# Eat Safe, Love

## Notebook Set Up

In [1]:
from pymongo import MongoClient
import pandas as pd
from pprint import pprint

In [2]:
# Create an instance of MongoClient
mongo = MongoClient(port=27017)

In [3]:
# assign the uk_food database to a variable name
db = mongo['uk_food']

In [4]:
# review the collections in our database
print(db.list_collection_names())

['establishments']


In [5]:
# assign the collection to a variable
establishments = db['establishments']

## Part 3: Exploratory Analysis
Unless otherwise stated, for each question: 
* Use `count_documents` to display the number of documents contained in the result.
* Display the first document in the results using `pprint`.
* Convert the result to a Pandas DataFrame, print the number of rows in the DataFrame, and display the first 10 rows.

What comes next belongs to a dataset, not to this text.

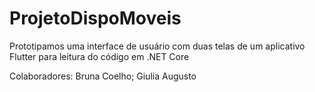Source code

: # ProjetoDispoMoveis
Prototipamos uma interface de usuário com duas telas de um aplicativo Flutter para leitura do código em .NET Core 

Colaboradores: Bruna Coelho; Giulia Augusto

### 1. Which establishments have a hygiene score equal to 20?

In [6]:
# Find the establishments with a hygiene score of 20
query = {'scores.Hygiene': 20}

# Use count_documents to display the number of documents in the result
print(f"There are {establishments.count_documents(query)} establishments with Hygiene score of 20.\n"\
       "________________First One ___________________________")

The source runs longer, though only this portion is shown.